[EXERCISE PROMPT]
Look through the records below, and whenever a line contains "align", copy it.

[Plain-text document sources]
====

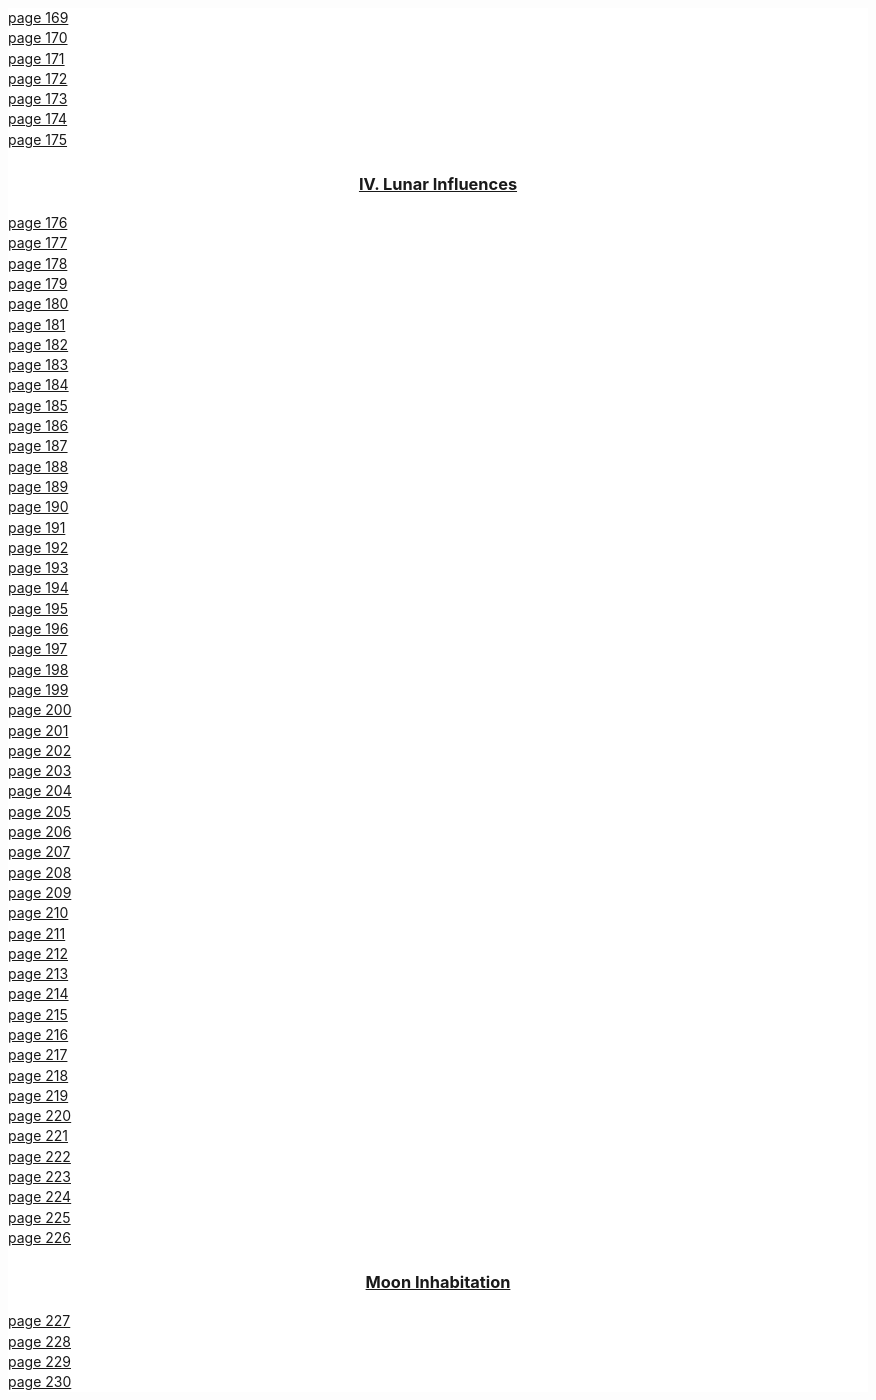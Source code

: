  <a href="ml17.htm#page_169">page 169</a><br>
 <a href="ml17.htm#page_170">page 170</a><br>
 <a href="ml17.htm#page_171">page 171</a><br>
 <a href="ml17.htm#page_172">page 172</a><br>
 <a href="ml17.htm#page_173">page 173</a><br>
 <a href="ml17.htm#page_174">page 174</a><br>
 <a href="ml17.htm#page_175">page 175</a><br>
 <h3 align="CENTER"><a href="ml18.htm">IV. Lunar Influences</a></h3>
 <a href="ml18.htm#page_176">page 176</a><br>
 <a href="ml18.htm#page_177">page 177</a><br>
 <a href="ml18.htm#page_178">page 178</a><br>
 <a href="ml18.htm#page_179">page 179</a><br>
 <a href="ml18.htm#page_180">page 180</a><br>
 <a href="ml18.htm#page_181">page 181</a><br>
 <a href="ml18.htm#page_182">page 182</a><br>
 <a href="ml18.htm#page_183">page 183</a><br>
 <a href="ml18.htm#page_184">page 184</a><br>
 <a href="ml18.htm#page_185">page 185</a><br>
 <a href="ml18.htm#page_186">page 186</a><br>
 <a href="ml18.htm#page_187">page 187</a><br>
 <a href="ml18.htm#page_188">page 188</a><br>
 <a href="ml18.htm#page_189">page 189</a><br>
 <a href="ml18.htm#page_190">page 190</a><br>
 <a href="ml18.htm#page_191">page 191</a><br>
 <a href="ml18.htm#page_192">page 192</a><br>
 <a href="ml18.htm#page_193">page 193</a><br>
 <a href="ml18.htm#page_194">page 194</a><br>
 <a href="ml18.htm#page_195">page 195</a><br>
 <a href="ml18.htm#page_196">page 196</a><br>
 <a href="ml18.htm#page_197">page 197</a><br>
 <a href="ml18.htm#page_198">page 198</a><br>
 <a href="ml18.htm#page_199">page 199</a><br>
 <a href="ml18.htm#page_200">page 200</a><br>
 <a href="ml18.htm#page_201">page 201</a><br>
 <a href="ml18.htm#page_202">page 202</a><br>
 <a href="ml18.htm#page_203">page 203</a><br>
 <a href="ml18.htm#page_204">page 204</a><br>
 <a href="ml18.htm#page_205">page 205</a><br>
 <a href="ml18.htm#page_206">page 206</a><br>
 <a href="ml18.htm#page_207">page 207</a><br>
 <a href="ml18.htm#page_208">page 208</a><br>
 <a href="ml18.htm#page_209">page 209</a><br>
 <a href="ml18.htm#page_210">page 210</a><br>
 <a href="ml18.htm#page_211">page 211</a><br>
 <a href="ml18.htm#page_212">page 212</a><br>
 <a href="ml18.htm#page_213">page 213</a><br>
 <a href="ml18.htm#page_214">page 214</a><br>
 <a href="ml18.htm#page_215">page 215</a><br>
 <a href="ml18.htm#page_216">page 216</a><br>
 <a href="ml18.htm#page_217">page 217</a><br>
 <a href="ml18.htm#page_218">page 218</a><br>
 <a href="ml18.htm#page_219">page 219</a><br>
 <a href="ml18.htm#page_220">page 220</a><br>
 <a href="ml18.htm#page_221">page 221</a><br>
 <a href="ml18.htm#page_222">page 222</a><br>
 <a href="ml18.htm#page_223">page 223</a><br>
 <a href="ml18.htm#page_224">page 224</a><br>
 <a href="ml18.htm#page_225">page 225</a><br>
 <a href="ml18.htm#page_226">page 226</a><br>
 <h3 align="CENTER"><a href="ml19.htm">Moon Inhabitation</a></h3>
 <a href="ml19.htm#page_227">page 227</a><br>
 <a href="ml19.htm#page_228">page 228</a><br>
 <a href="ml19.htm#page_229">page 229</a><br>
 <a href="ml19.htm#page_230">page 230</a><br>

====

[ANSWER SPACE]
 <h3 align="CENTER"><a href="ml18.htm">IV. Lunar Influences</a></h3>
 <h3 align="CENTER"><a href="ml19.htm">Moon Inhabitation</a></h3>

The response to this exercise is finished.